Öyle Bir Dünya Yok!...

Görev yaptığım okulun alt sokağında nesli tükenmekte olan mahalle bakkallarından biri var…

Ben orada 25. yılı çalıştığıma göre bu bakkal benden daha eski…

Yeni fark ettim; önceden yaşlı biri duruyordu içinde… Şimdi ise yaşı 30’larda bir delikanlı var…

Dükkânın çehresi biraz değişmiş… Dışarıda kaldırım yok ama; kaldırım hizasına gelecek şekilde bir tezgah kurulmuş… Tezgahın üzerine de tente örtü çekilmiş…

Anlayacağınız, market konsepti havası vermek istemiş kendince… Camlara da ardı ardına bir sürü yazı yazmış…

Yazıların içinde diğerlerinden daha büyük bir şekilde görünen “Araç parkı yasaktır” olanı dikkat çekiyor hemen…

Beş-altı yıl önce;  bu bakkalın yanındaki diğer işyerinden, tamire bıraktığım eşyamı alacaktım… O zamanlar içinde bahsettiğim yaşlı adam vardı… Aracımı çekmek için içeri girip izin istemiştim…

Senin için mahsuru yoksa, benim için de yok… O yolda benim kadar senin de hakkın var.” diye empati yüklü bir cevap vermişti…

Bakkallar başta olmak üzere küçük esnafın çoğu, büyük sermayeler karşısında direnme gücü bulamadıklarından ötürü kapanıyor…

Belli ki, direnenler; sermayenin karşısına daha başka önemli “değerleri” koyup da sabredenler…

Bu genç arkadaş; babasından sonra değiştirdikleriyle ve getirdiği yeni “konseptle” bakkalı daha ne kadar açık tutabilecek göreceğiz…

Söz yasaklara gelince, benim aklımda aniden “her yasak kendi isyancısını doğurur” ilkesi parlıyor!...

Yasaklar koyarak kendinize taraftar toplayamazsınız!...

Yasaklar koyarak kendinizi sevdiremezsiniz…

Bir şeyi yasakladığınız zaman, o yasağa direnecek birileri mutlaka ortaya çıkacaktır…

Lafın kısası, yasaklarla “efendilik” kurulmaz;  sadece “otorite” kurulur!...

Adı ne olursa olsun, hiçbir “otorite” de sevilmez zaten…

Aile içinde bile yaşadığımız, şahit olduğumuz şeyler bunlar…

Kızlarımla aramın bozulduğu anlar oluyor…

Durumun muhasebesini yaptığım da şunu görüyorum…
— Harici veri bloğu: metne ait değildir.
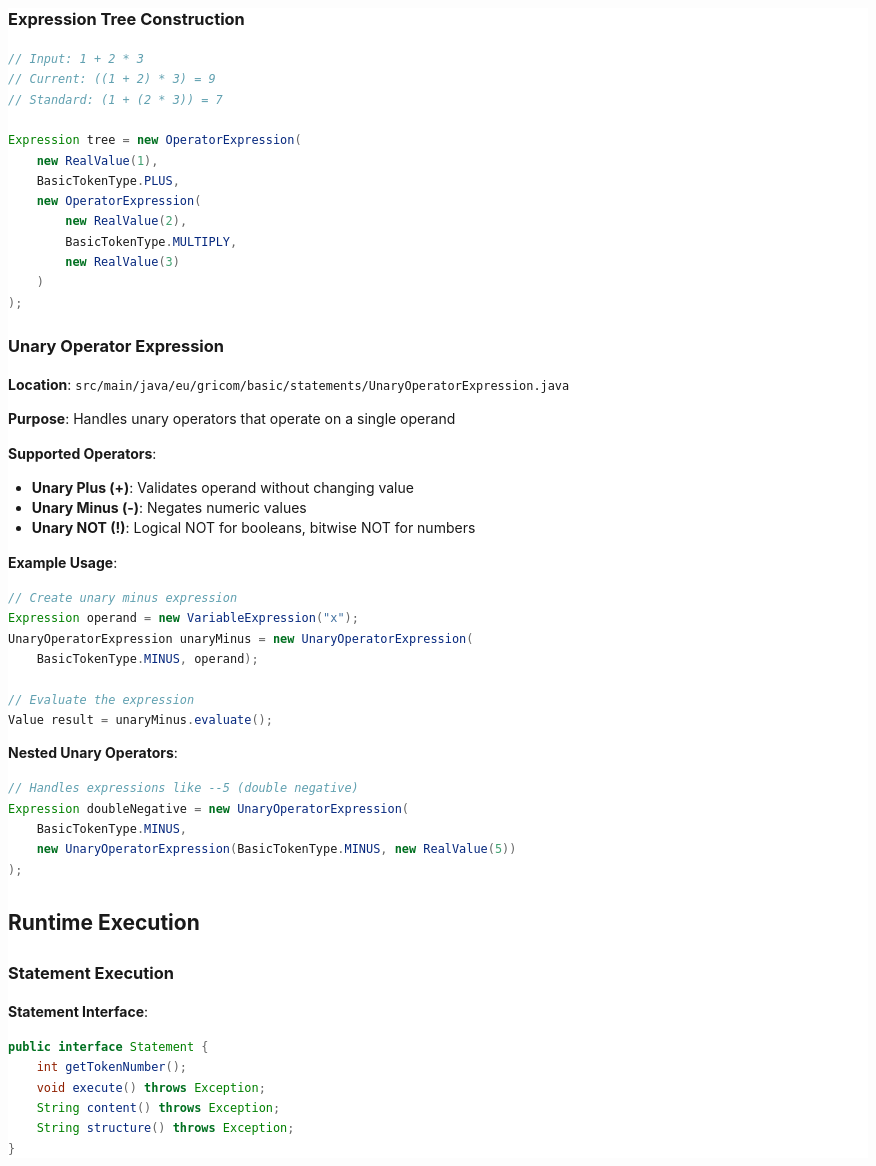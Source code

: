 ### Expression Tree Construction

```java
// Input: 1 + 2 * 3
// Current: ((1 + 2) * 3) = 9
// Standard: (1 + (2 * 3)) = 7

Expression tree = new OperatorExpression(
    new RealValue(1),
    BasicTokenType.PLUS,
    new OperatorExpression(
        new RealValue(2),
        BasicTokenType.MULTIPLY,
        new RealValue(3)
    )
);
```

### Unary Operator Expression

**Location**: `src/main/java/eu/gricom/basic/statements/UnaryOperatorExpression.java`

**Purpose**: Handles unary operators that operate on a single operand

**Supported Operators**:
- **Unary Plus (+)**: Validates operand without changing value
- **Unary Minus (-)**: Negates numeric values
- **Unary NOT (!)**: Logical NOT for booleans, bitwise NOT for numbers

**Example Usage**:
```java
// Create unary minus expression
Expression operand = new VariableExpression("x");
UnaryOperatorExpression unaryMinus = new UnaryOperatorExpression(
    BasicTokenType.MINUS, operand);

// Evaluate the expression
Value result = unaryMinus.evaluate();
```

**Nested Unary Operators**:
```java
// Handles expressions like --5 (double negative)
Expression doubleNegative = new UnaryOperatorExpression(
    BasicTokenType.MINUS,
    new UnaryOperatorExpression(BasicTokenType.MINUS, new RealValue(5))
);
```

## Runtime Execution

### Statement Execution

**Statement Interface**:
```java
public interface Statement {
    int getTokenNumber();
    void execute() throws Exception;
    String content() throws Exception;
    String structure() throws Exception;
}
```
Farkında olmadan “yasaklar” koyarak “otorite” kurmuşum evde!...

Ünlü filozof Hegel’in, “köle ve efendi diyalektiği” başlığı ile tanımladığı bir yaklaşım var…

Bu yaklaşıma göre insan, doğar doğmaz kendisini hazır bir düzenin içinde bulur…

Ondan, kendisi doğmadan önce belirlenmiş o kurallara uyması istenir… Yani daha işin başında iradesinin yok sayıldığını anlar…

Akabinde, “özgürlük” kavramıyla tanışan insan; “irade, düşünce ve eylem” üçgeniyle kendisine verileni değiştirmeye, dünyasını da kendine göre “nesneleştirmeye” çalışır…

Bu noktada, otomatik olarak verileni terk edip, kendi binasını inşa etmesi insana yetmez…

Aynı zamanda kurduğu yeni dünyanın bilinmesini ve tanınmasını da bekler… Diğer kişiler üzerinde egemen olma dürtüsü de böylece ortaya çıkmış olur…

İşin Türkçesi; insanoğlu, “irademi kullanarak kölelikten kurtulayım ve efendi olayım” diye yola çıkar…

Ancak; sürecin sonunda, inşa ettiği dünyanın varlığını devam ettirebilmek için,  o da başkalarının varlığına ve desteğine ihtiyaç duyar hale gelir…

Yeniden başkalarının varlığına bağımlı hale gelmek “kölelik” değil de nedir?...

Güçlerin “denk” olmadığı bir düzende yalnızca köleler değil, efendiler de birer tutsaktır bana göre…

Daha da kötüsü, köleler bu durumun daima farkındadır…  O yüzden, düşüncesiyle değil, emeğiyle bir yere varmaya çalışır…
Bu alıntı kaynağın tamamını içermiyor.